(Technical University of Munich)
Paper Short Abstract:
This talk analyzes the socio-technical assemblage of Frontex Screenings, where so called "irregular migrants" with or without papers are identified, as a technology of sensing and sense making fabricating identities "true enough" and "processable" for further institutional sorting.
Paper long abstract:
In this talk I elaborate on truth assessment technologies understood as stabile assemblages consisting of techniques, materials and knowledge, which differ not only from the problems and practices of assessing claims as true or false, but also from the entities being brought together.
While DNA tests let probes speak for the person concerned to prove her claims by transferring the matter into the assemblage of a laboratory, police identification arrangements have to come to a conclusion in the very situation of determining a refugee's country of origin and the like whereat an individual is principally not to be trusted and capable of pretending, giving false statements and objections. While laboratories may derive measurements and estimations from objects as modest witnesses, police identification assemblages need to sense the individual's performance due to credibility and to make sense of her statements' content in terms of truth and lie.

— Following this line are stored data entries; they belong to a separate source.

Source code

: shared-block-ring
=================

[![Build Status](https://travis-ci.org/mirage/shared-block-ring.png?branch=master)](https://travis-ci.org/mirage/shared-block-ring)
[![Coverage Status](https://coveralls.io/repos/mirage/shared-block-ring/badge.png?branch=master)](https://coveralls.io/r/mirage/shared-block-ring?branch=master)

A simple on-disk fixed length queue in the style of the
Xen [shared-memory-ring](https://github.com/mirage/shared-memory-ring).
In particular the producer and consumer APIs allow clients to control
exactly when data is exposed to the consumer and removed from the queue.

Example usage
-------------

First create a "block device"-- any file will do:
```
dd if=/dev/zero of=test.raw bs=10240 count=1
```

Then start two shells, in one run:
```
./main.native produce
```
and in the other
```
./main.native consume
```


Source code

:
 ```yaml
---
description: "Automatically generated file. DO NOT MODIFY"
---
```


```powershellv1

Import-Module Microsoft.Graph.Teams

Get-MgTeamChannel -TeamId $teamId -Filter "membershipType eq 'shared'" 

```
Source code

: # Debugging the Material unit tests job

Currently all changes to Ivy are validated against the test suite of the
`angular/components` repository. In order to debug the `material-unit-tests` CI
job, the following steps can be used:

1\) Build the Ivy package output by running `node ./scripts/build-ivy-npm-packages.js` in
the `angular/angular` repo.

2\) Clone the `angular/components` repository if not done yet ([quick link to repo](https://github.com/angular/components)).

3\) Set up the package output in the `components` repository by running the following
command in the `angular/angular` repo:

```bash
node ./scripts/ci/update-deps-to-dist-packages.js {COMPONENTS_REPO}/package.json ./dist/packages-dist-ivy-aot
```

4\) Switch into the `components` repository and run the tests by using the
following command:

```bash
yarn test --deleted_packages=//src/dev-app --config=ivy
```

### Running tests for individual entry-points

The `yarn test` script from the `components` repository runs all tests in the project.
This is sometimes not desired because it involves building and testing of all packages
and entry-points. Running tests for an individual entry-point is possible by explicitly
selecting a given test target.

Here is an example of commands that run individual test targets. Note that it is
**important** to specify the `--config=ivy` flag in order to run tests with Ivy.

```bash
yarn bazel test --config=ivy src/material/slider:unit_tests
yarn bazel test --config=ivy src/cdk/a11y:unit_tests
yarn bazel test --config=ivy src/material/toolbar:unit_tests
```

I analyze the socio-technical arrangement of Frontex Screenings, where refugees with or without papers are identified, as a technology of sensing and sense making. Based on ethnographic fieldwork on Moria Hotspot I examine the practices of sensing and sense making by studying the interplay of skillful bodies, devices (e.g. screening booklets, questionnaires, Google maps) and taxonomies. I show, how this technology's design oscillates between framing and overflowing identifying credibility and truth successively by selecting, coding and channeling statements while monitoring the interviewee's performance. Finally I discuss pragmatics of truth assessment within the identification and registration procedure, which circles around "true" and "processable" identities.